> [TASK] Would you copy out the following entries exactly, without any of the pictures?

> [Stored data entries]
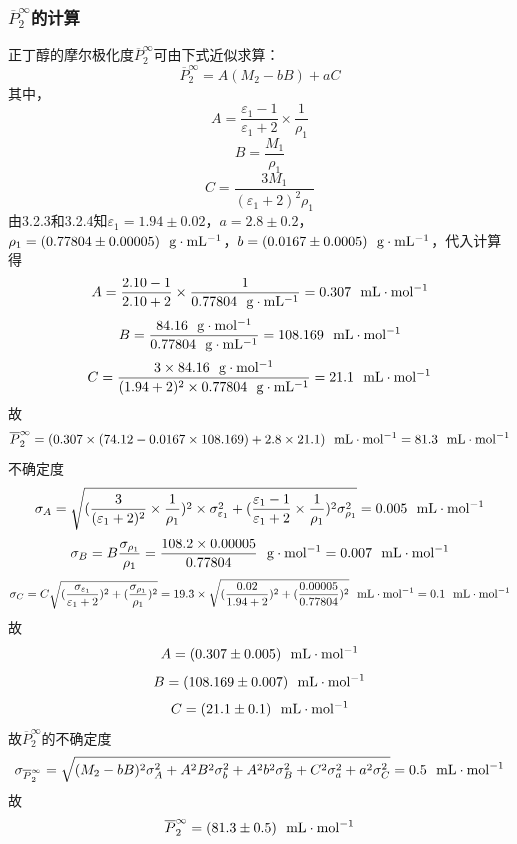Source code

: \documentclass[12pt]{article}
\begin{document}
\subsubsection{$\overline{P}^{\infty}_{2}$的计算}
正丁醇的摩尔极化度$\overline{P}^{\infty}_{2}$可由下式近似求算：
$$
\overline{P}^{\infty}_{2}=A(M_{2}-bB)+aC
$$
其中，
$$
A=\frac{\varepsilon_{1}-1}{\varepsilon_{1}+2}\times \frac{1}{\rho_{1}}
$$
$$
B=\frac{M_{1}}{\rho_{1}}
$$
$$
C=\frac{3M_{1}}{(\varepsilon_{1}+2)^{2}\rho_{1}}
$$
由3.2.3和3.2.4知$\varepsilon_{1}=1.94\pm 0.02$，$a=2.8\pm 0.2$，$\rho_{1}=(0.77804\pm 0.00005)\ \ {\rm g\cdot mL^{-1}}$，$b=(0.0167\pm 0.0005)\ \ {\rm g\cdot mL^{-1}}$，代入计算得
$$
A=\frac{2.10-1}{2.10+2}\times \frac{1}{0.77804\ \ {\rm g\cdot mL^{-1}}}=0.307\ \ {\rm mL\cdot mol^{-1}}
$$
$$
B=\frac{84.16\ \ {\rm g\cdot mol^{-1}}}{0.77804\ \ {\rm g\cdot mL^{-1}}}=108.169\ \ {\rm mL\cdot mol^{-1}}
$$
$$
C=\frac{3\times 84.16\ \ {\rm g\cdot mol^{-1}}}{(1.94+2)^{2}\times 0.77804\ \ {\rm g\cdot mL^{-1}}}=21.1\ \ {\rm mL\cdot mol^{-1}}
$$
故
$$
\overline{P}^{\infty}_{2}=(0.307 \times (74.12 -0.0167 \times 108.169)+2.8 \times 21.1)\ \ {\rm mL\cdot mol^{-1}} = 81.3 \ \ {\rm mL\cdot mol^{-1}} 
$$
不确定度
$$
\sigma_{A}=\sqrt{( \frac{3}{(\varepsilon_{1}+2)^{2}} \times  \frac{1}{\rho_{1}})^{2}\times \sigma^{2}_{\varepsilon_{1}}+(\frac{\varepsilon_{1}-1}{\varepsilon_{1}+2}\times \frac{1}{\rho_{1}})^{2}\sigma^{2}_{\rho_{1}}}=0.005\ \ {\rm mL\cdot mol^{-1}}
$$
$$
\sigma_{B}=B\frac{\sigma_{\rho_{1}}}{\rho_{1}}=\frac{108.2\times 0.00005}{0.77804}\ \ {\rm g\cdot mol^{-1}}=0.007\ \ {\rm  mL\cdot mol^{-1}}
$$
$$
\sigma_{C}=C\sqrt{(\frac{\sigma_{\varepsilon_{1}}}{\varepsilon_{1}+2})^{2}+(\frac{\sigma_{\rho_{1}}}{\rho_{1}})^{2}}=19.3\times \sqrt{(\frac{0.02}{1.94+2})^{2}+(\frac{0.00005}{0.77804})^{2}} \ \ {\rm mL\cdot mol^{-1}}=0.1\ \ {\rm mL\cdot mol^{-1}}
$$
故
$$
A=(0.307\pm 0.005)\ \ {\rm mL\cdot mol^{-1}}
$$
$$
B=(108.169\pm 0.007)\ \ {\rm mL\cdot mol^{-1}}
$$
$$
C=(21.1\pm 0.1)\ \ {\rm mL\cdot mol^{-1}}
$$
故$\overline{P}^{\infty}_{2}$的不确定度
$$
\sigma_{\overline{P}^{\infty}_{2}}=\sqrt{(M_{2}-bB)^{2} \sigma_{A}^{2}+A^{2} B^{2} \sigma_{b}^{2}+A^{2} b^{2} \sigma_{B}^{2}+C^{2} \sigma_{a}^{2}+a^{2} \sigma_{C}^{2}}=0.5\ \ {\rm mL\cdot mol^{-1}}
$$
故
$$
\overline{P}^{\infty}_{2}=(81.3\pm 0.5)\ \ {\rm mL\cdot mol^{-1}}
$$
\end{document}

> [TASK RESPONSE]
Source code

: \documentclass[12pt]{article}
\begin{document}
\subsubsection{$\overline{P}^{\infty}_{2}$的计算}
正丁醇的摩尔极化度$\overline{P}^{\infty}_{2}$可由下式近似求算：
$$
\overline{P}^{\infty}_{2}=A(M_{2}-bB)+aC
$$
其中，
$$
A=\frac{\varepsilon_{1}-1}{\varepsilon_{1}+2}\times \frac{1}{\rho_{1}}
$$
$$
B=\frac{M_{1}}{\rho_{1}}
$$
$$
C=\frac{3M_{1}}{(\varepsilon_{1}+2)^{2}\rho_{1}}
$$
由3.2.3和3.2.4知$\varepsilon_{1}=1.94\pm 0.02$，$a=2.8\pm 0.2$，$\rho_{1}=(0.77804\pm 0.00005)\ \ {\rm g\cdot mL^{-1}}$，$b=(0.0167\pm 0.0005)\ \ {\rm g\cdot mL^{-1}}$，代入计算得
$$
A=\frac{2.10-1}{2.10+2}\times \frac{1}{0.77804\ \ {\rm g\cdot mL^{-1}}}=0.307\ \ {\rm mL\cdot mol^{-1}}
$$
$$
B=\frac{84.16\ \ {\rm g\cdot mol^{-1}}}{0.77804\ \ {\rm g\cdot mL^{-1}}}=108.169\ \ {\rm mL\cdot mol^{-1}}
$$
$$
C=\frac{3\times 84.16\ \ {\rm g\cdot mol^{-1}}}{(1.94+2)^{2}\times 0.77804\ \ {\rm g\cdot mL^{-1}}}=21.1\ \ {\rm mL\cdot mol^{-1}}
$$
故
$$
\overline{P}^{\infty}_{2}=(0.307 \times (74.12 -0.0167 \times 108.169)+2.8 \times 21.1)\ \ {\rm mL\cdot mol^{-1}} = 81.3 \ \ {\rm mL\cdot mol^{-1}} 
$$
不确定度
$$
\sigma_{A}=\sqrt{( \frac{3}{(\varepsilon_{1}+2)^{2}} \times  \frac{1}{\rho_{1}})^{2}\times \sigma^{2}_{\varepsilon_{1}}+(\frac{\varepsilon_{1}-1}{\varepsilon_{1}+2}\times \frac{1}{\rho_{1}})^{2}\sigma^{2}_{\rho_{1}}}=0.005\ \ {\rm mL\cdot mol^{-1}}
$$
$$
\sigma_{B}=B\frac{\sigma_{\rho_{1}}}{\rho_{1}}=\frac{108.2\times 0.00005}{0.77804}\ \ {\rm g\cdot mol^{-1}}=0.007\ \ {\rm  mL\cdot mol^{-1}}
$$
$$
\sigma_{C}=C\sqrt{(\frac{\sigma_{\varepsilon_{1}}}{\varepsilon_{1}+2})^{2}+(\frac{\sigma_{\rho_{1}}}{\rho_{1}})^{2}}=19.3\times \sqrt{(\frac{0.02}{1.94+2})^{2}+(\frac{0.00005}{0.77804})^{2}} \ \ {\rm mL\cdot mol^{-1}}=0.1\ \ {\rm mL\cdot mol^{-1}}
$$
故
$$
A=(0.307\pm 0.005)\ \ {\rm mL\cdot mol^{-1}}
$$
$$
B=(108.169\pm 0.007)\ \ {\rm mL\cdot mol^{-1}}
$$
$$
C=(21.1\pm 0.1)\ \ {\rm mL\cdot mol^{-1}}
$$
故$\overline{P}^{\infty}_{2}$的不确定度
$$
\sigma_{\overline{P}^{\infty}_{2}}=\sqrt{(M_{2}-bB)^{2} \sigma_{A}^{2}+A^{2} B^{2} \sigma_{b}^{2}+A^{2} b^{2} \sigma_{B}^{2}+C^{2} \sigma_{a}^{2}+a^{2} \sigma_{C}^{2}}=0.5\ \ {\rm mL\cdot mol^{-1}}
$$
故
$$
\overline{P}^{\infty}_{2}=(81.3\pm 0.5)\ \ {\rm mL\cdot mol^{-1}}
$$
\end{document}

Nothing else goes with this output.